Hybrid-Fusion Transformer for Multisequence MRI
This work addresses the challenge of multimodal MRI segmentation for medical imaging applications, representing an incremental improvement by combining existing Transformer and fusion techniques.
The authors tackled the problem of integrating different MRI sequence characteristics into Transformer models for medical segmentation, proposing a hybrid fusion Transformer (HFTrans) that outperformed previous state-of-the-art methods on brain tumor and structure segmentation tasks using BraTS2020 and MRBrainS18 datasets.

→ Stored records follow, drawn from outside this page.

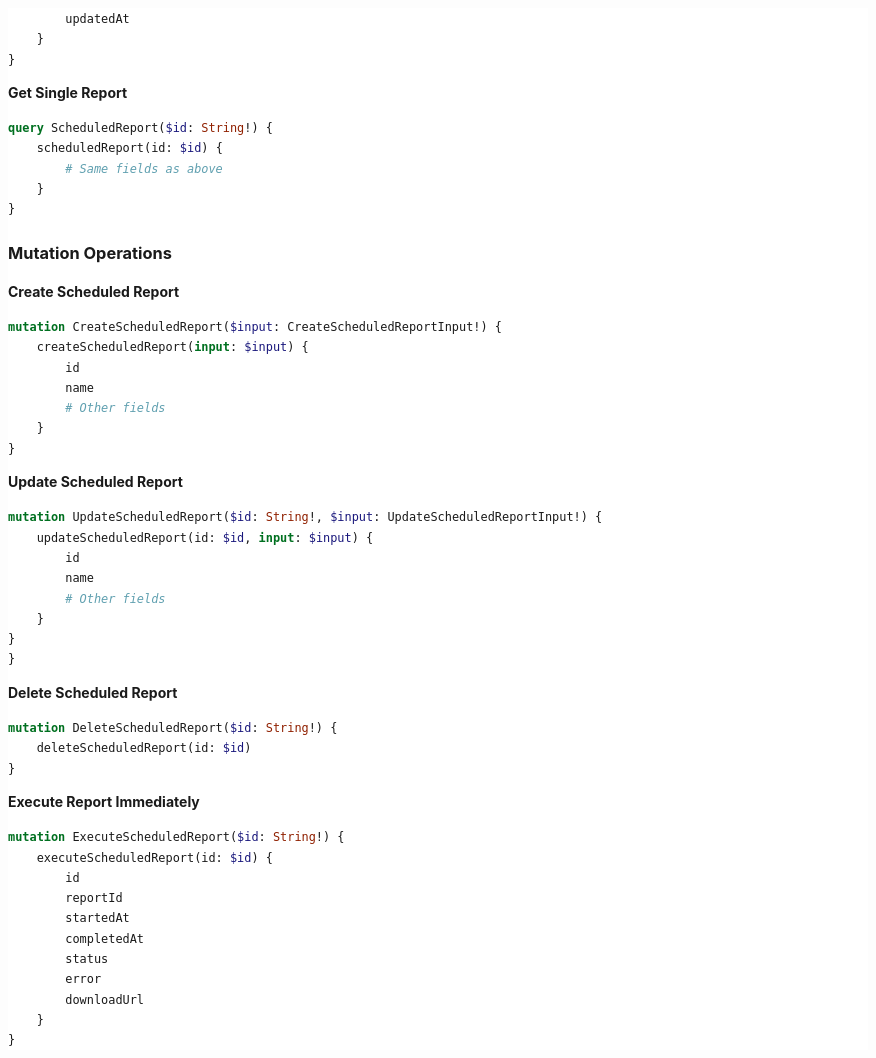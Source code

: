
 ```graphql
        updatedAt
    }
}
```

**Get Single Report**
```graphql
query ScheduledReport($id: String!) {
    scheduledReport(id: $id) {
        # Same fields as above
    }
}
```

### Mutation Operations

**Create Scheduled Report**
```graphql
mutation CreateScheduledReport($input: CreateScheduledReportInput!) {
    createScheduledReport(input: $input) {
        id
        name
        # Other fields
    }
}
```

**Update Scheduled Report**
```graphql
mutation UpdateScheduledReport($id: String!, $input: UpdateScheduledReportInput!) {
    updateScheduledReport(id: $id, input: $input) {
        id
        name
        # Other fields
    }
}
}
```

**Delete Scheduled Report**
```graphql
mutation DeleteScheduledReport($id: String!) {
    deleteScheduledReport(id: $id)
}
```

**Execute Report Immediately**
```graphql
mutation ExecuteScheduledReport($id: String!) {
    executeScheduledReport(id: $id) {
        id
        reportId
        startedAt
        completedAt
        status
        error
        downloadUrl
    }
}
```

Medical segmentation has grown exponentially through the advent of a fully convolutional network (FCN), and we have now reached a turning point through the success of Transformer. However, the different characteristics of the modality have not been fully integrated into Transformer for medical segmentation. In this work, we propose the novel hybrid fusion Transformer (HFTrans) for multisequence MRI image segmentation. We take advantage of the differences among multimodal MRI sequences and utilize the Transformer layers to integrate the features extracted from each modality as well as the features of the early fused modalities. We validate the effectiveness of our hybrid-fusion method in three-dimensional (3D) medical segmentation. Experiments on two public datasets, BraTS2020 and MRBrainS18, show that the proposed method outperforms previous state-of-the-art methods on the task of brain tumor segmentation and brain structure segmentation.